### [Your task]
A word-for-word copy of the records is needed, with every picture left out.

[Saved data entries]
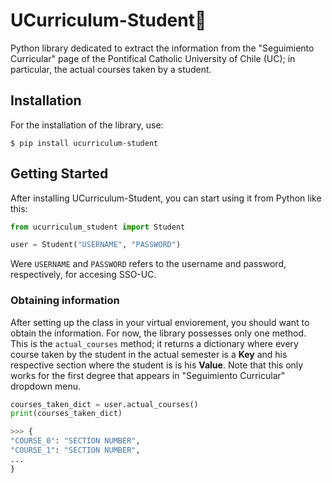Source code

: # UCurriculum-Student🧍

Python library dedicated to extract the information from the "Seguimiento Curricular" page of the Pontifical Catholic University of Chile (UC); in particular, the actual courses taken by a student.

## Installation

For the installation of the library, use:

```shell
$ pip install ucurriculum-student
```

## Getting Started

After installing UCurriculum-Student, you can start using it from Python like this:

```python
from ucurriculum_student import Student

user = Student("USERNAME", "PASSWORD")
```
Were `USERNAME` and `PASSWORD` refers to the username and password, respectively, for accesing SSO-UC.

### Obtaining information

After setting up the class in your virtual enviorement, you should want to obtain the information. For now, the library possesses only one method.
This is the `actual_courses` method; it returns a dictionary where every course taken by the student in the actual semester is a **Key** and his respective section where the student is is his **Value**. Note that this only works for the first degree that appears in "Seguimiento Curricular" dropdown menu.

```python
courses_taken_dict = user.actual_courses()
print(courses_taken_dict)

>>> {
"COURSE_0": "SECTION NUMBER",
"COURSE_1": "SECTION NUMBER",
...
}
```








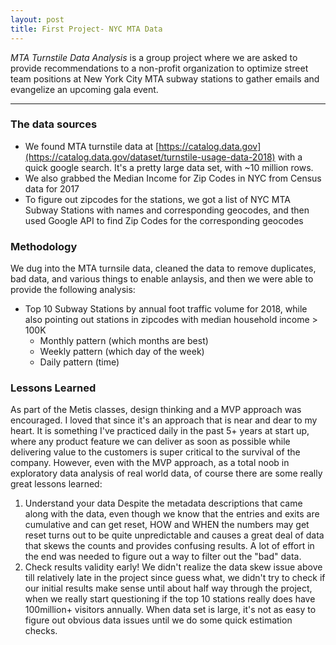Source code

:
```yaml
---
layout: post
title: First Project- NYC MTA Data
---
```


*MTA Turnstile Data Analysis* is a group project where we are asked to provide recommendations to a non-profit organization to optimize street team positions at New York City MTA subway stations to gather emails and evangelize an upcoming gala event.

-----

### The data sources
- We found MTA turnstile data at [https://catalog.data.gov](https://catalog.data.gov/dataset/turnstile-usage-data-2018) with a quick google search. It's a pretty large data set, with ~10 million rows.
- We also grabbed the Median Income for Zip Codes in NYC from Census data for 2017
- To figure out zipcodes for the stations, we got a list of NYC MTA Subway Stations with names and corresponding geocodes, and then used Google API to find Zip Codes for the corresponding geocodes

### Methodology
We dug into the MTA turnsile data, cleaned the data to remove duplicates, bad data, and various things to enable anlaysis, and then we were able to provide the following analysis:
- Top 10 Subway Stations by annual foot traffic volume for 2018, while also pointing out stations in zipcodes with median household income > 100K
  - Monthly pattern (which months are best)
  - Weekly pattern (which day of the week)
  - Daily pattern (time)

### Lessons Learned
As part of the Metis classes, design thinking and a MVP approach was encouraged. I loved that since it's an approach that is near and dear to my heart. It is something I've practiced daily in the past 5+ years at start up, where any product feature we can deliver as soon as possible while delivering value to the customers is super critical to the survival of the company. However, even with the MVP approach, as a total noob in exploratory data analysis of real world data, of course there are some really great lessons learned:
1. Understand your data
Despite the metadata descriptions that came along with the data, even though we know that the entries and exits are cumulative  and can get reset, HOW and WHEN the numbers may get reset turns out to be quite unpredictable and causes a great deal of data that skews the counts and provides confusing results. A lot of effort in the end was needed to figure out a way to filter out the "bad" data.
2. Check results validity early!
We didn't realize the data skew issue above till relatively late in the project since guess what, we didn't try to check if our initial results make sense until about half way through the project, when we really start questioning if the top 10 stations really does have 100million+ visitors annually. When data set is large, it's not as easy to figure out obvious data issues until we do some quick estimation checks.
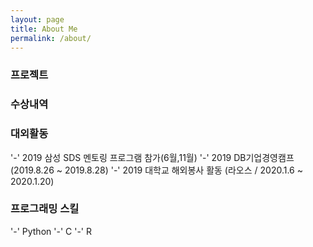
 ```yaml
---
layout: page
title: About Me
permalink: /about/
---
```



### 프로젝트


### 수상내역


### 대외활동
'-' 2019 삼성 SDS 멘토링 프로그램 참가(6월,11월)
'-' 2019 DB기업경영캠프 (2019.8.26 ~ 2019.8.28)
'-' 2019 대학교 해외봉사 활동 (라오스 / 2020.1.6 ~ 2020.1.20)


### 프로그래밍 스킬
'-' Python
'-' C
'-' R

### [Response]
Source code

: # UCurriculum-Student🧍

Python library dedicated to extract the information from the "Seguimiento Curricular" page of the Pontifical Catholic University of Chile (UC); in particular, the actual courses taken by a student.

## Installation

For the installation of the library, use:

```shell
$ pip install ucurriculum-student
```

## Getting Started

After installing UCurriculum-Student, you can start using it from Python like this:

```python
from ucurriculum_student import Student

user = Student("USERNAME", "PASSWORD")
```
Were `USERNAME` and `PASSWORD` refers to the username and password, respectively, for accesing SSO-UC.

### Obtaining information

After setting up the class in your virtual enviorement, you should want to obtain the information. For now, the library possesses only one method.
This is the `actual_courses` method; it returns a dictionary where every course taken by the student in the actual semester is a **Key** and his respective section where the student is is his **Value**. Note that this only works for the first degree that appears in "Seguimiento Curricular" dropdown menu.

```python
courses_taken_dict = user.actual_courses()
print(courses_taken_dict)

>>> {
"COURSE_0": "SECTION NUMBER",
"COURSE_1": "SECTION NUMBER",
...
}
```








Source code

:
```yaml
---
layout: post
title: First Project- NYC MTA Data
---
```


*MTA Turnstile Data Analysis* is a group project where we are asked to provide recommendations to a non-profit organization to optimize street team positions at New York City MTA subway stations to gather emails and evangelize an upcoming gala event.

-----

### The data sources
- We found MTA turnstile data at [https://catalog.data.gov](https://catalog.data.gov/dataset/turnstile-usage-data-2018) with a quick google search. It's a pretty large data set, with ~10 million rows.
- We also grabbed the Median Income for Zip Codes in NYC from Census data for 2017
- To figure out zipcodes for the stations, we got a list of NYC MTA Subway Stations with names and corresponding geocodes, and then used Google API to find Zip Codes for the corresponding geocodes

### Methodology
We dug into the MTA turnsile data, cleaned the data to remove duplicates, bad data, and various things to enable anlaysis, and then we were able to provide the following analysis:
- Top 10 Subway Stations by annual foot traffic volume for 2018, while also pointing out stations in zipcodes with median household income > 100K
  - Monthly pattern (which months are best)
  - Weekly pattern (which day of the week)
  - Daily pattern (time)

### Lessons Learned
As part of the Metis classes, design thinking and a MVP approach was encouraged. I loved that since it's an approach that is near and dear to my heart. It is something I've practiced daily in the past 5+ years at start up, where any product feature we can deliver as soon as possible while delivering value to the customers is super critical to the survival of the company. However, even with the MVP approach, as a total noob in exploratory data analysis of real world data, of course there are some really great lessons learned:
1. Understand your data
Despite the metadata descriptions that came along with the data, even though we know that the entries and exits are cumulative  and can get reset, HOW and WHEN the numbers may get reset turns out to be quite unpredictable and causes a great deal of data that skews the counts and provides confusing results. A lot of effort in the end was needed to figure out a way to filter out the "bad" data.
2. Check results validity early!
We didn't realize the data skew issue above till relatively late in the project since guess what, we didn't try to check if our initial results make sense until about half way through the project, when we really start questioning if the top 10 stations really does have 100million+ visitors annually. When data set is large, it's not as easy to figure out obvious data issues until we do some quick estimation checks.
 ```yaml
---
layout: page
title: About Me
permalink: /about/
---
```



### 프로젝트


### 수상내역


### 대외활동
'-' 2019 삼성 SDS 멘토링 프로그램 참가(6월,11월)
'-' 2019 DB기업경영캠프 (2019.8.26 ~ 2019.8.28)
'-' 2019 대학교 해외봉사 활동 (라오스 / 2020.1.6 ~ 2020.1.20)


### 프로그래밍 스킬
'-' Python
'-' C
'-' R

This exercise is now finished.